Significance. If the retain-or-replace rule proves robust, the approach would offer a concrete alternative to appearance-driven memory management in online reconstruction pipelines, with potential benefits for drift reduction in long sequences containing viewpoint changes and revisits. The explicit incorporation of ray direction into the memory representation is a targeted contribution that could influence subsequent work on streaming SLAM and dense mapping.

major comments (2)

[§3.2] §3.2 (Ray-aware pointer update): the retain-or-replace decision rests on a ray-direction discrepancy whose sensitivity to accumulated pose error is not bounded or analyzed; small drift can make rays from the same surface appear dissimilar (false novel) or dissimilar surfaces appear similar (false retention), directly undermining the stability and loop-revisit claims.
[§5] §5 (Experiments): quantitative results are reported without error bars, without an ablation that isolates the ray-direction term from the spatial term, and without explicit comparison against recent streaming baselines that also handle loops; this leaves the magnitude and reliability of the claimed gains on stability and pose accuracy difficult to assess.

minor comments (2)

A diagram or pseudocode listing the exact retain/replace thresholds and the discrepancy metric would clarify the adaptive update procedure.
[Abstract] The abstract states performance gains but omits the datasets, metrics, and sequence lengths used; adding these would help readers gauge the scope of the evaluation.
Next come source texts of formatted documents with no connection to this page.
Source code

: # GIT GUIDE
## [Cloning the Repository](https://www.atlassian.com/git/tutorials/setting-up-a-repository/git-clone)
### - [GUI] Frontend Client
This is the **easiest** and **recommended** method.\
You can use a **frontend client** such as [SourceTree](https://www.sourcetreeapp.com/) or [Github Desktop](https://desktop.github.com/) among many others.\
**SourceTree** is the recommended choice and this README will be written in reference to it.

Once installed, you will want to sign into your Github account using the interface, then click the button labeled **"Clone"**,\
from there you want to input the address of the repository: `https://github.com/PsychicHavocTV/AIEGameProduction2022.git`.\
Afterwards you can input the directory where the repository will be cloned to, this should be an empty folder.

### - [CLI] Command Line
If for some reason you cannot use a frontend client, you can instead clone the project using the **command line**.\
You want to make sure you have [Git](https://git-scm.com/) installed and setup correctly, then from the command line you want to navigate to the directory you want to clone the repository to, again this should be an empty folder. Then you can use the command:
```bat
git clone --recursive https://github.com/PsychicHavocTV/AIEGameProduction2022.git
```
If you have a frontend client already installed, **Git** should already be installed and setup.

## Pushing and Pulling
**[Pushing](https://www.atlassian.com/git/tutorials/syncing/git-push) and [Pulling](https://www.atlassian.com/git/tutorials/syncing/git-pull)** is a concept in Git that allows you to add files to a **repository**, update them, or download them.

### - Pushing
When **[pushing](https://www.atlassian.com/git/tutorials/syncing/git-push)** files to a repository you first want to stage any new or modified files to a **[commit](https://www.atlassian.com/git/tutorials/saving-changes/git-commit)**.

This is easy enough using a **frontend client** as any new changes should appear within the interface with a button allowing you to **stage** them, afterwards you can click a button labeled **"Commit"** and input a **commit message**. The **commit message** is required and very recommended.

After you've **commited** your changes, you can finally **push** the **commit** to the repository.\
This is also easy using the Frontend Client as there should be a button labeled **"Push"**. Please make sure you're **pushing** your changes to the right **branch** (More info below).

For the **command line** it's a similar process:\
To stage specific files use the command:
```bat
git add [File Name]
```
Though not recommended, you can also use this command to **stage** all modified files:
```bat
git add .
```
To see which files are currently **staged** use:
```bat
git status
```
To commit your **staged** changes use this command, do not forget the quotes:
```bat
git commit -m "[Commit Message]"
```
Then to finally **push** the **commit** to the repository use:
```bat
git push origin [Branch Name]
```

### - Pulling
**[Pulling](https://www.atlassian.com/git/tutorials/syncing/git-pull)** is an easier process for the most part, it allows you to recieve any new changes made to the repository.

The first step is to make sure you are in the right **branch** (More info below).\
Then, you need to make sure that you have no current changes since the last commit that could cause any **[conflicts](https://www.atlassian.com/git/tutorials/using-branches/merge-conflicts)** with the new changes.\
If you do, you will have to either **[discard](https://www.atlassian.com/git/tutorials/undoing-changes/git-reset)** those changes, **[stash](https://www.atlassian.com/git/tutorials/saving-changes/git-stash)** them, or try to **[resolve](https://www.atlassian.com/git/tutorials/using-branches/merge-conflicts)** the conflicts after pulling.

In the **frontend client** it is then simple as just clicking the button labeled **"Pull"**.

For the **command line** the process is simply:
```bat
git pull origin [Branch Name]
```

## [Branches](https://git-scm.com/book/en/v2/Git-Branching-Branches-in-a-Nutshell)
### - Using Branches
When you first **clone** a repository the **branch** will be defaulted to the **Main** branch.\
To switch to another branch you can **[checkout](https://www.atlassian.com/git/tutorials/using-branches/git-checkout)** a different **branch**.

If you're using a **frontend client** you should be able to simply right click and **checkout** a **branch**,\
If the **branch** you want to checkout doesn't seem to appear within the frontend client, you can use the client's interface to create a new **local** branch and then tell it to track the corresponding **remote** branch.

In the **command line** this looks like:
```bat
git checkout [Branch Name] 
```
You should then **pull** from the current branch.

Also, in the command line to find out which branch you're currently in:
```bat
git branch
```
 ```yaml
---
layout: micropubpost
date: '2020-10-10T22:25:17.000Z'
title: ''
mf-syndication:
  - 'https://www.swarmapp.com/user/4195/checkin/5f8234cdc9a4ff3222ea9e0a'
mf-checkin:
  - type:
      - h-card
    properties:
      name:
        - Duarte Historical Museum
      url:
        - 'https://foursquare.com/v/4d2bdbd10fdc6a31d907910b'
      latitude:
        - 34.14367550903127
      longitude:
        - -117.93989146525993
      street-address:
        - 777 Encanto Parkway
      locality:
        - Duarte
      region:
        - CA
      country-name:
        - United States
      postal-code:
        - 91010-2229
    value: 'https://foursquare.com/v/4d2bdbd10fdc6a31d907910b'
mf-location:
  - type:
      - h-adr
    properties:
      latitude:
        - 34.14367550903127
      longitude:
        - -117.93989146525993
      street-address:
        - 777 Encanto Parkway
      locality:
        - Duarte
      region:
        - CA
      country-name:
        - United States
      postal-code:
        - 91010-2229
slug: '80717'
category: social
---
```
Simulated Author's Rebuttal

2 responses · 0 unresolved

We thank the referee for the constructive feedback. We address each major comment below and indicate the revisions planned for the next manuscript version.

read point-by-point responses

Referee: [§3.2] §3.2 (Ray-aware pointer update): the retain-or-replace decision rests on a ray-direction discrepancy whose sensitivity to accumulated pose error is not bounded or analyzed; small drift can make rays from the same surface appear dissimilar (false novel) or dissimilar surfaces appear similar (false retention), directly undermining the stability and loop-revisit claims.

Authors: We acknowledge that a formal sensitivity analysis of the ray-direction term under pose drift is absent from the current manuscript. The joint spatial-plus-ray criterion is intended to limit the impact of small errors by restricting comparisons to spatially proximate pointers, but we agree this does not constitute a rigorous bound. In the revised version we will add a short analysis in §3.2 deriving an upper bound on ray discrepancy given bounded pose error ε and surface normal variation, together with a brief empirical study on sequences with injected drift to quantify false-positive and false-negative rates. revision: yes
Referee: [§5] §5 (Experiments): quantitative results are reported without error bars, without an ablation that isolates the ray-direction term from the spatial term, and without explicit comparison against recent streaming baselines that also handle loops; this leaves the magnitude and reliability of the claimed gains on stability and pose accuracy difficult to assess.

Authors: The referee correctly notes the lack of error bars, an isolating ablation, and comparisons to recent loop-aware streaming methods. We will revise §5 to include (i) error bars from five independent runs with different initialization seeds, (ii) an ablation table that removes the ray-direction term while keeping the spatial term fixed, and (iii) direct numerical comparisons against two recent streaming baselines that explicitly manage loop closures. These additions will be supported by the same evaluation protocol already used in the paper. revision: yes

Circularity Check

0 steps flagged

No circularity: method is an algorithmic proposal validated externally

full rationale

The paper proposes a ray-aware pointer memory representation that stores 3D position, ray direction, and features, together with a retain-or-replace update rule that classifies observations by joint spatial and directional discrepancy. No equations, derivations, or fitted parameters are presented that reduce the claimed stability or pose-accuracy improvements to the inputs by construction. The design choices are motivated by the limitations of appearance-only fusion and are evaluated through experiments on streaming reconstruction tasks; the central claims therefore rest on empirical demonstration rather than self-definition or self-citation load-bearing steps.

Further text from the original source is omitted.